The various episodes in the life of Viswamitra are narrated in the Mahabharata in many places, and Bhishma cites one while offering advice to an agitated Yudishtra, said Goda Venkateswara Sastrigal in a discourse.
Viswamitra, who was a king, happened to visit Sage Vasistha, and with Viswamitra was his entire army. Vasistha provided food to all the visitors. Viswamitra was puzzled. Vasistha was a sage who owned nothing, and yet he was able to provide food to an army, which turned up on his doorstep unannounced.
When Viswamitra discovered that it was the divine cow Nandini that had provided food to all the men through its divine powers, he felt that the cow would be of greater use to a king than to a sage. So he asked Vasistha for the cow. Vasistha, however, said that the cow had just been loaned to him temporarily to provide milk for his yagas, and once the yagas were done the cow would go back. So how could he give something that was not his?

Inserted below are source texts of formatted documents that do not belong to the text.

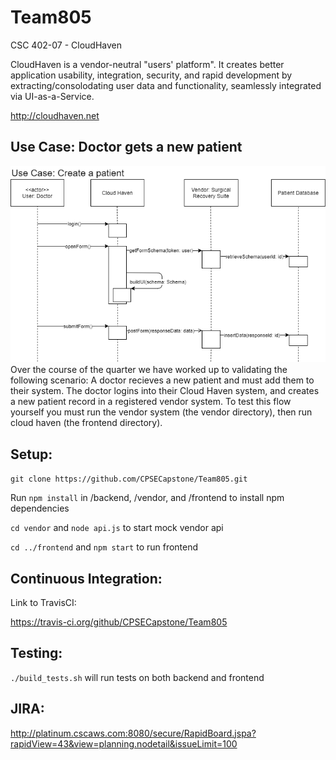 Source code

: # Team805
CSC 402-07 - CloudHaven

CloudHaven is a vendor-neutral "users' platform". It creates better application usability, integration, security, and rapid development by extracting/consolodating user data and functionality, seamlessly integrated via UI-as-a-Service.

http://cloudhaven.net

## Use Case: Doctor gets a new patient
![Use Case](https://github.com/CPSECapstone/Team805/blob/main/Sample%20Use%20Case%20Sequence%20Diagram.png)
Over the course of the quarter we have worked up to validating the following scenario: A doctor recieves a new patient and must add them to their system. The doctor logins into their Cloud Haven system, and creates a new patient record in a registered vendor system. To test this flow yourself you must run the vendor system (the vendor directory), then run cloud haven (the frontend directory).

## Setup:
`git clone https://github.com/CPSECapstone/Team805.git`

Run `npm install` in /backend, /vendor, and /frontend to install npm dependencies

`cd vendor` and `node api.js` to start mock vendor api

`cd ../frontend` and `npm start` to run frontend

## Continuous Integration:
Link to TravisCI:

https://travis-ci.org/github/CPSECapstone/Team805

## Testing:
`./build_tests.sh` will run tests on both backend and frontend

## JIRA:
http://platinum.cscaws.com:8080/secure/RapidBoard.jspa?rapidView=43&view=planning.nodetail&issueLimit=100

Angered, Viswamitra tried to take Nandini away by force. But the cow now turned out a huge army from its body, and this army defeated all of Viswamitra’s men.

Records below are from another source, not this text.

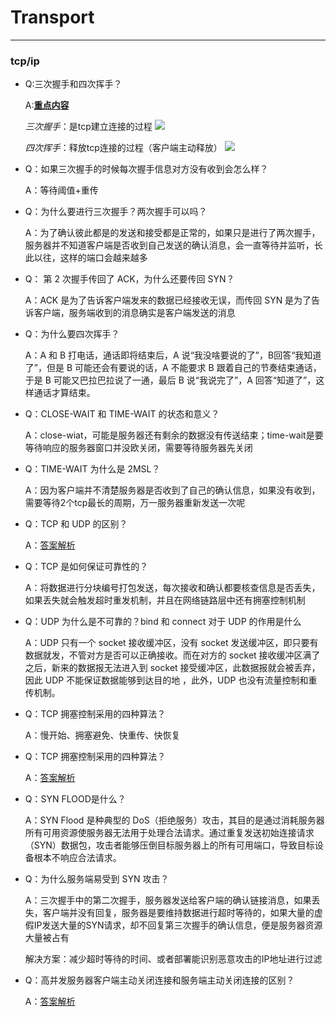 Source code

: # Transport

---
### tcp/ip

-   Q:三次握手和四次挥手？

    A:**[重点内容](https://leetcode-cn.com/leetbook/read/networks-interview-highlights/esegch/)**

    *三次握手*：是tcp建立连接的过程
    ![](https://pic.leetcode-cn.com/1614160878-FiFlkq-image.png)

    *四次挥手*：释放tcp连接的过程（客户端主动释放）
    ![](https://pic.leetcode-cn.com/1612459478-ajInIu-%E5%9B%9B%E6%AC%A1%E6%8C%A5%E6%89%8B.png)
    
-   Q：如果三次握手的时候每次握手信息对方没有收到会怎么样？

    A：等待阈值+重传

-   Q：为什么要进行三次握手？两次握手可以吗？

    A：为了确认彼此都是的发送和接受都是正常的，如果只是进行了两次握手，服务器并不知道客户端是否收到自己发送的确认消息，会一直等待并监听，长此以往，这样的端口会越来越多

-   Q： 第 2 次握手传回了 ACK，为什么还要传回 SYN？

    A：ACK 是为了告诉客户端发来的数据已经接收无误，而传回 SYN 是为了告诉客户端，服务端收到的消息确实是客户端发送的消息

-   Q：为什么要四次挥手？

    A：A 和 B 打电话，通话即将结束后，A 说“我没啥要说的了”，B回答“我知道了”，但是 B 可能还会有要说的话，A 不能要求 B 跟着自己的节奏结束通话，于是 B 可能又巴拉巴拉说了一通，最后 B 说“我说完了”，A 回答“知道了”，这样通话才算结束。

-   Q：CLOSE-WAIT 和 TIME-WAIT 的状态和意义？

    A：close-wiat，可能是服务器还有剩余的数据没有传送结束；time-wait是要等待响应的服务器窗口并没欧关闭，需要等待服务器先关闭
    
-   Q：TIME-WAIT 为什么是 2MSL？

    A：因为客户端并不清楚服务器是否收到了自己的确认信息，如果没有收到，需要等待2个tcp最长的周期，万一服务器重新发送一次呢
    
-   Q：TCP 和 UDP 的区别？

    A：[答案解析](https://leetcode-cn.com/leetbook/read/networks-interview-highlights/eswcie/)
    
-   Q：TCP 是如何保证可靠性的？

    A：将数据进行分块编号打包发送，每次接收和确认都要核查信息是否丢失，如果丢失就会触发超时重发机制，并且在网络链路层中还有拥塞控制机制

-   Q：UDP 为什么是不可靠的？bind 和 connect 对于 UDP 的作用是什么

    A：UDP 只有一个 socket 接收缓冲区，没有 socket 发送缓冲区，即只要有数据就发，不管对方是否可以正确接收。而在对方的 socket 接收缓冲区满了之后，新来的数据报无法进入到 socket 接受缓冲区，此数据报就会被丢弃，因此 UDP 不能保证数据能够到达目的地
    ，此外，UDP 也没有流量控制和重传机制。
    
-   Q：TCP 拥塞控制采用的四种算法？

    A：慢开始、拥塞避免、快重传、快恢复

-   Q：TCP 拥塞控制采用的四种算法？

    A：[答案解析](https://leetcode-cn.com/leetbook/read/networks-interview-highlights/esqf51/)

-   Q：SYN FLOOD是什么？

    A：SYN Flood 是种典型的 DoS（拒绝服务）攻击，其目的是通过消耗服务器所有可用资源使服务器无法用于处理合法请求。通过重复发送初始连接请求（SYN）数据包，攻击者能够压倒目标服务器上的所有可用端口，导致目标设备根本不响应合法请求。

-   Q：为什么服务端易受到 SYN 攻击？

    A：三次握手中的第二次握手，服务器发送给客户端的确认链接消息，如果丢失，客户端并没有回复，服务器是要维持数据进行超时等待的，如果大量的虚假IP发送大量的SYN请求，却不回复第三次握手的确认信息，便是服务器资源大量被占有
    
    解决方案：减少超时等待的时间、或者部署能识别恶意攻击的IP地址进行过滤
    
-   Q：高并发服务器客户端主动关闭连接和服务端主动关闭连接的区别？

    A：[答案解析](https://leetcode-cn.com/leetbook/read/networks-interview-highlights/esgkj6/)
     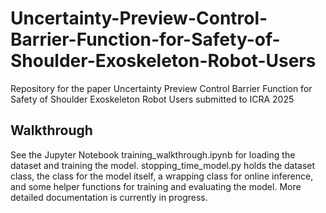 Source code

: # Uncertainty-Preview-Control-Barrier-Function-for-Safety-of-Shoulder-Exoskeleton-Robot-Users
Repository for the paper Uncertainty Preview Control Barrier Function for Safety of Shoulder Exoskeleton Robot Users submitted to ICRA 2025

## Walkthrough
See the Jupyter Notebook training_walkthrough.ipynb for loading the dataset and training the model. stopping_time_model.py holds the dataset class, the class for the model itself, a wrapping class for online inference, and some helper functions for training and evaluating the model. More detailed documentation is currently in progress.
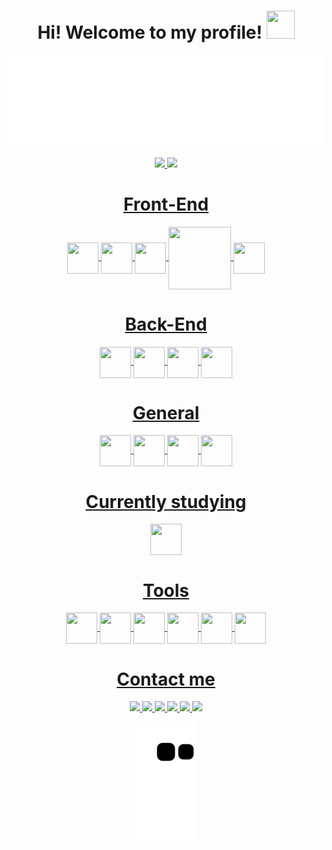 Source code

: <!-- Main Title -->
<div align="center">
	<h1>Hi! Welcome to my profile! <img height="45" width="45" src="https://raw.githubusercontent.com/iampavangandhi/iampavangandhi/master/gifs/Hi.gif"></h1>
  <img src="Header.svg">
	<br>
	<br>
</div>

<!-- Stats -->
<div align="center">
  <a href="https://github.com/Erick-Pavani">
  <img height="180em" src="https://github-readme-stats.vercel.app/api?username=Erick-Pavani&show_icons=true&theme=tokyonight&include_all_commits=true&count_private=true" />
  <img height="180em" src="https://github-readme-stats.vercel.app/api/top-langs/?username=Erick-Pavani&layout=compact&langs_count=7&theme=tokyonight" />
</div>

<div align="center">
  
  <!-- Front-End -->
  <h1>Front-End</h1>
  <img align="center" height="50" width="50" src="https://cdn.jsdelivr.net/gh/devicons/devicon/icons/html5/html5-plain-wordmark.svg" />
  <img align="center" height="50" width="50" src="https://cdn.jsdelivr.net/gh/devicons/devicon/icons/css3/css3-original.svg" />
  <img align="center" height="50" width="50" src="https://cdn.jsdelivr.net/gh/devicons/devicon/icons/bootstrap/bootstrap-original-wordmark.svg" />       
  <img align="center" height="100" width="100" src="https://cdn.jsdelivr.net/gh/devicons/devicon/icons/tailwindcss/tailwindcss-original-wordmark.svg" />
  <img align="center" height="50" width="50" src="https://cdn.jsdelivr.net/gh/devicons/devicon/icons/javascript/javascript-plain.svg" />

  <!-- Back-End -->
  <h1>Back-End</h1>
  <img align="center" height="50" width="50" src="https://cdn.jsdelivr.net/gh/devicons/devicon/icons/python/python-original.svg" />
  <img align="center" height="50" width="50" src="https://cdn.jsdelivr.net/gh/devicons/devicon/icons/flask/flask-original-wordmark.svg" />
  <img align="center" height="50" width="50" src="https://cdn.jsdelivr.net/gh/devicons/devicon/icons/django/django-plain-wordmark.svg" />
  <img align="center" height="50" width="50" src="https://cdn.jsdelivr.net/gh/devicons/devicon/icons/mysql/mysql-original-wordmark.svg" />

  <!-- Gerais -->
  <h1>General</h1>
  <img align="center" height="50" width="50" src="https://cdn.jsdelivr.net/gh/devicons/devicon/icons/git/git-plain-wordmark.svg" />
  <img align="center" height="50" width="50" src="https://cdn.jsdelivr.net/gh/devicons/devicon/icons/github/github-original-wordmark.svg" />
  <img align="center" height="50" width="50" src="https://cdn.jsdelivr.net/gh/devicons/devicon/icons/vscode/vscode-original-wordmark.svg" />
  <img align="center" height="50" width="50" src="https://cdn.jsdelivr.net/gh/devicons/devicon/icons/selenium/selenium-original.svg" />

  <!-- Estudando -->
  <h1>Currently studying</h1>
  <img align="center" height="50" width="50" src="https://cdn.jsdelivr.net/gh/devicons/devicon/icons/react/react-original-wordmark.svg" />
  
  <!-- Ferramentas -->
  <h1>Tools</h1>
  <img align="center" height="50" width="50" src="https://cdn.jsdelivr.net/gh/devicons/devicon/icons/jupyter/jupyter-original-wordmark.svg" />
  <img align="center" height="50" width="50" src="https://cdn.jsdelivr.net/gh/devicons/devicon/icons/anaconda/anaconda-original-wordmark.svg" />
  <img align="center" height="50" width="50" src="https://cdn.jsdelivr.net/gh/devicons/devicon/icons/google/google-original-wordmark.svg" />
  <img align="center" height="50" width="50" src="https://cdn.jsdelivr.net/gh/devicons/devicon/icons/chrome/chrome-original-wordmark.svg" />
  <img align="center" height="50" width="50" src="https://cdn.jsdelivr.net/gh/devicons/devicon/icons/codepen/codepen-original-wordmark.svg" />
  <img align="center" height="50" width="50" src="https://cdn.jsdelivr.net/gh/devicons/devicon/icons/pycharm/pycharm-original-wordmark.svg" />        
  
  <!-- Links para contato -->
  <h1>Contact me</h1>
  <!--   Facebook -->
  <a href="https://www.facebook.com/erick.pavani" target="_blank">
    <img src="https://img.shields.io/badge/Facebook-1877F2?style=for-the-badge&logo=facebook&logoColor=white">
  </a>
  <!-- Instagram -->
  <a href="https://www.instagram.com/erick_pss" target="_blank">
    <img src="https://img.shields.io/badge/Instagram-E4405F?style=for-the-badge&logo=instagram&logoColor=white">
  </a>
  <!-- Twitter -->
  <a href="https://twitter.com/erick_pavani" target="_blank">
    <img src="https://img.shields.io/badge/Twitter-1DA1F2?style=for-the-badge&logo=twitter&logoColor=white">
  </a>
  <!-- Youtube -->
  <a href="https://www.youtube.com/channel/UC8GxBzTm2bfg1cqmz8ZEqUw" target="_blank">
    <img src="https://img.shields.io/badge/YouTube-FF0000?style=for-the-badge&logo=youtube&logoColor=white">
  </a>
  <!-- Email -->
  <a href="mailto:erickspavanii@gmail.com">
    <img src="https://img.shields.io/badge/-Gmail-%23333?style=for-the-badge&logo=gmail&logoColor=white">
  </a>
  <!-- Linkedin -->
  <a href="https://www.linkedin.com/in/erick-sylvestrin-pavani-84a018230/" target="_blank">
    <img src="https://img.shields.io/badge/LinkedIn-0077B5?style=for-the-badge&logo=linkedin&logoColor=white">
  </a>

  <!-- Cobrinha dos commits -->
  ![Snake animation](https://github.com/Erick-Pavani/Erick-Pavani/blob/output/github-contribution-grid-snake.svg)

</div>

Had the cow been with Viswamitra, he would have used it to provide his people with an unlimited supply of milk, with no effort on their part. The message for Yudishtra through this story is that a king’s duty is not to give away things free, but to motivate his people to work hard. Yudishtra now has the task of rebuilding the economy of his country, which has been destroyed by the war. Yudishtra must motivate his people to do productive work. That is the reason Bhishma chooses this story when he advises Yudishtra.